(DATASET ENTRIES begins)

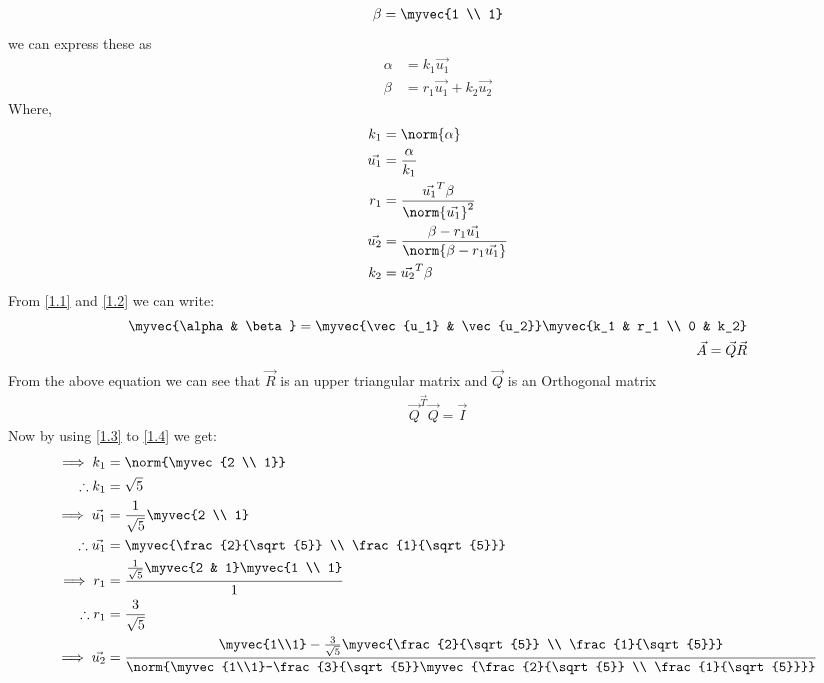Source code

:\documentclass[journal,12pt,twocolumn]{IEEEtran}
\begin{document}
\begin{enumerate}
\begin{align}
\beta=\myvec{1 \\ 1}
\end{align}
we can express these as 
\begin{align}
\alpha&=k_1{\vec{u_1}} \label{1.1}
\\
\beta&=r_1{\vec{u_1}}+k_2{\vec{u_2}} \label{1.2}
\end{align}
Where,
\begin{align}
k_1&=\norm{\alpha} \label{1.3}
\\
\vec{u_1}&=\frac{\alpha}{k_1}
\\
r_1&=\frac{\vec{u_1}^{T}{\beta}}{\norm{\vec{u_1}}^2}
\\
\vec{u_2}&=\frac{\beta-r_1{\vec{u_1}}}{\norm{\beta-r_1{\vec{u_1}}}}
\\
k_2&= \vec{u_2}^{T}{\beta} \label{1.4}
\end{align}
From \eqref{1.1} and \eqref{1.2} we can write:
\begin{align}
\myvec{\alpha & \beta}=\myvec{\vec{u_1} & \vec{u_2}}\myvec{k_1 & r_1 \\ 0 & k_2} \label{1.5}
\\
\vec{A}=\vec{Q}\vec{R} \label{1.6}
\end{align}
From the above equation we can see that $\vec{R}$ is an upper triangular matrix and $\vec{Q}$ is an Orthogonal matrix
\begin{align}
\vec{Q}^{\vec{T}}{\vec{Q}}=\Vec{I}
\end{align}
Now by using \eqref{1.3} to \eqref{1.4} we get: 
\begin{align}
\implies k_1&=\norm{\myvec{2 \\ 1}}
\\
\therefore k_1&=\sqrt{5}
\\
\implies \vec{u_1}&=\frac{1}{\sqrt{5}}\myvec{2 \\ 1}
\\
\therefore \vec{u_1}&=\myvec{\frac{2}{\sqrt{5}} \\ \frac{1}{\sqrt{5}}}
\\
\implies r_1&=\frac{\frac{1}{\sqrt{5}}\myvec{2 & 1}\myvec{1 \\ 1}}{1}
\\
\therefore r_1&=\frac{3}{\sqrt{5}}
\\
\implies \vec{u_2}&=\frac{\myvec{1\\1}-\frac{3}{\sqrt{5}}\myvec{\frac{2}{\sqrt{5}} \\ \frac{1}{\sqrt{5}}}}{\norm{\myvec{1\\1}-\frac{3}{\sqrt{5}}\myvec{\frac{2}{\sqrt{5}} \\ \frac{1}{\sqrt{5}}}}}

\end{align}
\end{enumerate}
\end{document}
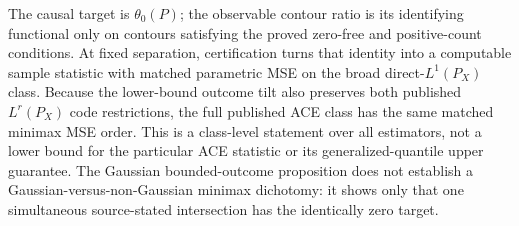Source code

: The causal target is \(\theta_0(P)\); the observable contour ratio is its identifying functional only on contours satisfying the proved zero-free and positive-count conditions. At fixed separation, certification turns that identity into a computable sample statistic with matched parametric MSE on the broad direct-\(L^1(P_X)\) class. Because the lower-bound outcome tilt also preserves both published \(L^r(P_X)\) code restrictions, the full published ACE class has the same matched minimax MSE order. This is a class-level statement over all estimators, not a lower bound for the particular ACE statistic or its generalized-quantile upper guarantee. The Gaussian bounded-outcome proposition does not establish a Gaussian-versus-non-Gaussian minimax dichotomy: it shows only that one simultaneous source-stated intersection has the identically zero target.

(DATASET ENTRIES ends)

REQUIRED ACTION. Collect, from the material above, every line containing the word "norm".

FINAL ANSWER.
k_1&=\norm{\alpha} \label{1.3}
r_1&=\frac{\vec{u_1}^{T}{\beta}}{\norm{\vec{u_1}}^2}
\vec{u_2}&=\frac{\beta-r_1{\vec{u_1}}}{\norm{\beta-r_1{\vec{u_1}}}}
\implies k_1&=\norm{\myvec{2 \\ 1}}
\implies \vec{u_2}&=\frac{\myvec{1\\1}-\frac{3}{\sqrt{5}}\myvec{\frac{2}{\sqrt{5}} \\ \frac{1}{\sqrt{5}}}}{\norm{\myvec{1\\1}-\frac{3}{\sqrt{5}}\myvec{\frac{2}{\sqrt{5}} \\ \frac{1}{\sqrt{5}}}}}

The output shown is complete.